Direct observation of structural phase transformations during continuous phosphorus deposition on Cu(111)

TL;DR

This study uses advanced microscopy techniques to observe the real-time transformation of phosphorus on Cu(111), revealing a new growth pathway for phosphorene involving an intermediary copper phosphide phase.

Contribution

It provides the first direct observation of the structural phase transformations during phosphorus deposition, uncovering a novel growth mode for phosphorene on metal surfaces.

Findings

Phosphorus initially intermixes with Cu forming copper phosphide.

A transition from phosphide to blue phosphorene occurs as P concentration increases.

Multilayer phosphorene growth proceeds via self-assembly of phosphorus clusters.

Abstract

Blue phosphorene -- two-dimensional, hexagonal-structured, semiconducting phosphorus -- has gained attention as it is considered easier to synthesize on metal surfaces than its allotrope, black phosphorene.
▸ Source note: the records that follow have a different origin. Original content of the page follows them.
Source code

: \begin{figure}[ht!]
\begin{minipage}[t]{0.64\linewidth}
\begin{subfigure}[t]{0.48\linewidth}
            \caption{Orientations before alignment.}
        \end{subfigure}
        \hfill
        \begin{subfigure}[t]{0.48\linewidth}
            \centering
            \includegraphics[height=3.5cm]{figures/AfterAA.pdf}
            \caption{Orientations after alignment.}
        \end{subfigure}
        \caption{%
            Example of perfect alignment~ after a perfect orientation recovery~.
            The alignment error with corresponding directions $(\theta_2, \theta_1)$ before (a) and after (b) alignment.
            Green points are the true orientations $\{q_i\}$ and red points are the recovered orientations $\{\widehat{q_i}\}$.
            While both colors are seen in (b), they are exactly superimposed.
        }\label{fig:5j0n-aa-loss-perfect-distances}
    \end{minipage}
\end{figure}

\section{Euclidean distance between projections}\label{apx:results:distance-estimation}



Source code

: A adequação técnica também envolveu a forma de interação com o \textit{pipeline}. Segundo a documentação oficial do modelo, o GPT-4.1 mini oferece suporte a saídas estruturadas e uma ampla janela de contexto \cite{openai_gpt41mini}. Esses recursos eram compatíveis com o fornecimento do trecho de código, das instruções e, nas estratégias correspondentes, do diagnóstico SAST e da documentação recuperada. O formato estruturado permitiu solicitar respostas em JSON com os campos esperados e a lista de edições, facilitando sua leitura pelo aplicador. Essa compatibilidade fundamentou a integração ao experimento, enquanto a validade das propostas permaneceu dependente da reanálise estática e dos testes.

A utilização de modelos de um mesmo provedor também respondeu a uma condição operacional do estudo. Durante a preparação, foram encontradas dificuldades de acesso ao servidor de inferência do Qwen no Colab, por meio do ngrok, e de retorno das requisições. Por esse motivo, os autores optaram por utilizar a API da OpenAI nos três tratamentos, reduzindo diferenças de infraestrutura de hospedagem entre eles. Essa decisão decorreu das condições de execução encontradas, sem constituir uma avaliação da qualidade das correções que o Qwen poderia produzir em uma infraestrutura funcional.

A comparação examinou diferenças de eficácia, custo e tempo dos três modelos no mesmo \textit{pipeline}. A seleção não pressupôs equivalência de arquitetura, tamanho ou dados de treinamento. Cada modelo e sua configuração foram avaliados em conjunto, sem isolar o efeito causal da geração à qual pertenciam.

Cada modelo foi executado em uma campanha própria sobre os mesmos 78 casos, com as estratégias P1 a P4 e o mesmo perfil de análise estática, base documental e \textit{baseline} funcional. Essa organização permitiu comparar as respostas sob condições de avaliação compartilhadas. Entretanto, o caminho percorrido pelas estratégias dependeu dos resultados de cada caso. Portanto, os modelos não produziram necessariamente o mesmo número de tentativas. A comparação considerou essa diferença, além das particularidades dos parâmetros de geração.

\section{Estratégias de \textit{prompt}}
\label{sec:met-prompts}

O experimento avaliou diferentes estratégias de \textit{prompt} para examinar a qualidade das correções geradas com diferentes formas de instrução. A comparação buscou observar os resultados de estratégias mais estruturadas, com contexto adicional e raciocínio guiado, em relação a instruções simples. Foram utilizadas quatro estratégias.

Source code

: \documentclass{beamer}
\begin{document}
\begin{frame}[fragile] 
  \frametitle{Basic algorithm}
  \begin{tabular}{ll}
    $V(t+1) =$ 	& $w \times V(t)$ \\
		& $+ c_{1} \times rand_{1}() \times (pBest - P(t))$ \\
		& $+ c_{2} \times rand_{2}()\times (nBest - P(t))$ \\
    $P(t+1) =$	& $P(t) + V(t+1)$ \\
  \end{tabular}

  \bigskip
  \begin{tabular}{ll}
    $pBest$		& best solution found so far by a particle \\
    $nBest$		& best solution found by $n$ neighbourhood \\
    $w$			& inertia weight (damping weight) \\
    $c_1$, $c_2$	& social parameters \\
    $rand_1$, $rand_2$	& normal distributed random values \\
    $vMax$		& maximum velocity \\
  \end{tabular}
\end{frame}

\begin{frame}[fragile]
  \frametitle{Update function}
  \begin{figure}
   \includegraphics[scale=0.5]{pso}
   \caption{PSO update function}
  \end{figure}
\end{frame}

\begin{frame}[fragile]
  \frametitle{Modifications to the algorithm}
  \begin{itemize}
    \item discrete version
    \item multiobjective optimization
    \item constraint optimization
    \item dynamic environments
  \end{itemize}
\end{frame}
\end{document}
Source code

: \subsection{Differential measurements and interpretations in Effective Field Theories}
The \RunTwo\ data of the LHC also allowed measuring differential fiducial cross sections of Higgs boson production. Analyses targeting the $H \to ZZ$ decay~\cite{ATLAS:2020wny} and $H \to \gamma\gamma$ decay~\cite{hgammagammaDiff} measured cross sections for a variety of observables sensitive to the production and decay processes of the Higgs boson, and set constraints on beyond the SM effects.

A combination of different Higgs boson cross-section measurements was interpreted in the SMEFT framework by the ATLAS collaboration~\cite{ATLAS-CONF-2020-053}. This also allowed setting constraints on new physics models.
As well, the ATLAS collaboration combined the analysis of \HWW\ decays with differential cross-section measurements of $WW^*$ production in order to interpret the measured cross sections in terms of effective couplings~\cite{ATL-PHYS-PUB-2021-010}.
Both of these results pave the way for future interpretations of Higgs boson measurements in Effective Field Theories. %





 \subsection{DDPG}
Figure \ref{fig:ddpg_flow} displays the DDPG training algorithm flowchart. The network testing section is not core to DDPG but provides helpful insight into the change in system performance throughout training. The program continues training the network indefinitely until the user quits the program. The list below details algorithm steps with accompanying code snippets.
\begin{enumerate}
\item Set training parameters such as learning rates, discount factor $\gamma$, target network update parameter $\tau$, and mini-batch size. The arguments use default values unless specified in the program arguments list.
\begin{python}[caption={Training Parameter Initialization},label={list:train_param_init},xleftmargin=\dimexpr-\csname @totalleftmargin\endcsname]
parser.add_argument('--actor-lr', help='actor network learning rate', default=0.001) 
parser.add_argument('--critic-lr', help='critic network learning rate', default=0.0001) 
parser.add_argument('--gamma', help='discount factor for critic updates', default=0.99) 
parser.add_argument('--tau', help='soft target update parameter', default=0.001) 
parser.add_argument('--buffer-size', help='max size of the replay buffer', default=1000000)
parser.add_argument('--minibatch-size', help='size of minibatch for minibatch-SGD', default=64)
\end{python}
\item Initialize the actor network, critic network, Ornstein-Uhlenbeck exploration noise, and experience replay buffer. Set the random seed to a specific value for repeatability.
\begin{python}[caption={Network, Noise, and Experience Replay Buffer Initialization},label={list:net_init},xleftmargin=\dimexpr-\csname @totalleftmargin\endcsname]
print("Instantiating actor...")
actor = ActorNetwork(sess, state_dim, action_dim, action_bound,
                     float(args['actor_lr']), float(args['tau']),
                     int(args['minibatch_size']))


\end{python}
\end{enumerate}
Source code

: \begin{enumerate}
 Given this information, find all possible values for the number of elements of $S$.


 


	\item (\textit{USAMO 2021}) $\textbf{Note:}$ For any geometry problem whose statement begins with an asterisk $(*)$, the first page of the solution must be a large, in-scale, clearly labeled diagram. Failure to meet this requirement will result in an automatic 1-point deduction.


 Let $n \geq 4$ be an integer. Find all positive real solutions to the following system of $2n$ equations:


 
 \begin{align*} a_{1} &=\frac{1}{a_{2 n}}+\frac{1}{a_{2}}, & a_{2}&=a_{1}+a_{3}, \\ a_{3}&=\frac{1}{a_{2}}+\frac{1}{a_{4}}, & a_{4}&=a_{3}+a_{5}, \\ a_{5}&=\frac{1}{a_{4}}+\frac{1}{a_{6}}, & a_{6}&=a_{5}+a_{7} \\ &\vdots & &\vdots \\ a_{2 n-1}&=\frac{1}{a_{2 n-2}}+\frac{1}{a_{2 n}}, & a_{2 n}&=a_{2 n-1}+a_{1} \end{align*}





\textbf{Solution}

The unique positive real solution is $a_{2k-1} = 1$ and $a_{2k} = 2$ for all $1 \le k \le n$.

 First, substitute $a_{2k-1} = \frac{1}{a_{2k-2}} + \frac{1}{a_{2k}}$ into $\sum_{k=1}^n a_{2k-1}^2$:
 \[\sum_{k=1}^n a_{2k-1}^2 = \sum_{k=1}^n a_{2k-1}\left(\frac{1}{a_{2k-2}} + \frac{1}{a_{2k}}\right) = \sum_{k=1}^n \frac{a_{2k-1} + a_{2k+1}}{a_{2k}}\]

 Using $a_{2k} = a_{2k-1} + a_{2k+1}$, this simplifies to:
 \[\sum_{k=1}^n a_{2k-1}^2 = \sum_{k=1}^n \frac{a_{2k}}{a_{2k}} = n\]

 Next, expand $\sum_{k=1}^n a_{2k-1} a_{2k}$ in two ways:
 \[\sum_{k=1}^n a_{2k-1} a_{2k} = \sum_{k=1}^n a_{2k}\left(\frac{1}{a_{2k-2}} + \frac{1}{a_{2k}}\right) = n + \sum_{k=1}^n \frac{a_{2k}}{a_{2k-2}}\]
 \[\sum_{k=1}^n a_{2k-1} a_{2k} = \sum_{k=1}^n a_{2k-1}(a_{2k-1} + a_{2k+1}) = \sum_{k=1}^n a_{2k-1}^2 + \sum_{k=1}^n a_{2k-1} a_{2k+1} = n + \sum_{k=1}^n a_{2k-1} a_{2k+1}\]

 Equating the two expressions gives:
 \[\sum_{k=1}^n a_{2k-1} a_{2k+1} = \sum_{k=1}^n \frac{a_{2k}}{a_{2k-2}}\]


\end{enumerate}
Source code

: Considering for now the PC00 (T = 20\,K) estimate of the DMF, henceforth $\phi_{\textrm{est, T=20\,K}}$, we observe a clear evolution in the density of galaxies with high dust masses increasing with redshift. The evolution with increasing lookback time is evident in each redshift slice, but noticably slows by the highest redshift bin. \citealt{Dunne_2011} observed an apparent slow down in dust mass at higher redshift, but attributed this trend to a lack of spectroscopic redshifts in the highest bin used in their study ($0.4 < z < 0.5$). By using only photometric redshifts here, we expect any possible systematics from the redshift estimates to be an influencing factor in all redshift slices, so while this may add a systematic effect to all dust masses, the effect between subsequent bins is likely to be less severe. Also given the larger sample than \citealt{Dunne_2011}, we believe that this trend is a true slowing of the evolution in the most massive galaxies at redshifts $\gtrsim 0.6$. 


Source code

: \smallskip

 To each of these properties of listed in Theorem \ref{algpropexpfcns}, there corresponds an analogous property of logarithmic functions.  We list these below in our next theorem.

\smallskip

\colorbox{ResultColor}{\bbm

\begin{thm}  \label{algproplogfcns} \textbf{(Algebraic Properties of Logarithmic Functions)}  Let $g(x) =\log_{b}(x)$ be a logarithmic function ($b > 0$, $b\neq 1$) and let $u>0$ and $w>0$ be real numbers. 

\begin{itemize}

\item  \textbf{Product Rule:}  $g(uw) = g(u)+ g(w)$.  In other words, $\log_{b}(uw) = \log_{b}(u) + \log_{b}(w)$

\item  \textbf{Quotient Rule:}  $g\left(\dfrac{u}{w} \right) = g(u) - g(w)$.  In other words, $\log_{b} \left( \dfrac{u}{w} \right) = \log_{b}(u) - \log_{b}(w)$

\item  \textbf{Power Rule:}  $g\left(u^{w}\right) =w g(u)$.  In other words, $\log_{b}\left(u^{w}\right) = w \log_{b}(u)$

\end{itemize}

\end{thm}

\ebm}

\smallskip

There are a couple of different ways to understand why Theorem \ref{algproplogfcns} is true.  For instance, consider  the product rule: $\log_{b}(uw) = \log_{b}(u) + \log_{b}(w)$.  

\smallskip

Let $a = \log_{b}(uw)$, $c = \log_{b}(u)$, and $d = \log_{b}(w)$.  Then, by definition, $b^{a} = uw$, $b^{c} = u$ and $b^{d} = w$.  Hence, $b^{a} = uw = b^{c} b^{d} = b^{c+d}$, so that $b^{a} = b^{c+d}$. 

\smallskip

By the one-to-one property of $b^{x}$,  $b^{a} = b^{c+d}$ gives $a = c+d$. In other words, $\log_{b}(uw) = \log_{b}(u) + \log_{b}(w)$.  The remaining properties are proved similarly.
Recent studies report different structures of phosphorene, for example, on Cu(111), but the underlying mechanisms of their formation are not known. Here, using a combination of in situ ultrahigh vacuum low-energy electron microscopy and in vacuo scanning tunneling microscopy, we determine the time-evolution of the surface structure and morphology during the deposition of phosphorus on single-crystalline Cu(111). We find that during early stages of deposition, phosphorus intermixes with Cu, resulting in copper phosphide structures. With increasing surface concentration of phosphorus, the phosphide phase disappears and a blue phosphorene layer forms, followed by self-assembly of highly ordered phosphorus clusters that eventually grow into multilayer islands. We attribute the unexpected transformation of stable phosphide to a phosphorene layer, and the previously unreported multilayer growth, to the presence of a large concentration of P2 dimers on the surface. Our results constitute direct evidence for a new growth mode leading to a phosphorene layer via an intermediary phase, which could underpin the growth of other 2D materials on strongly interacting substrates.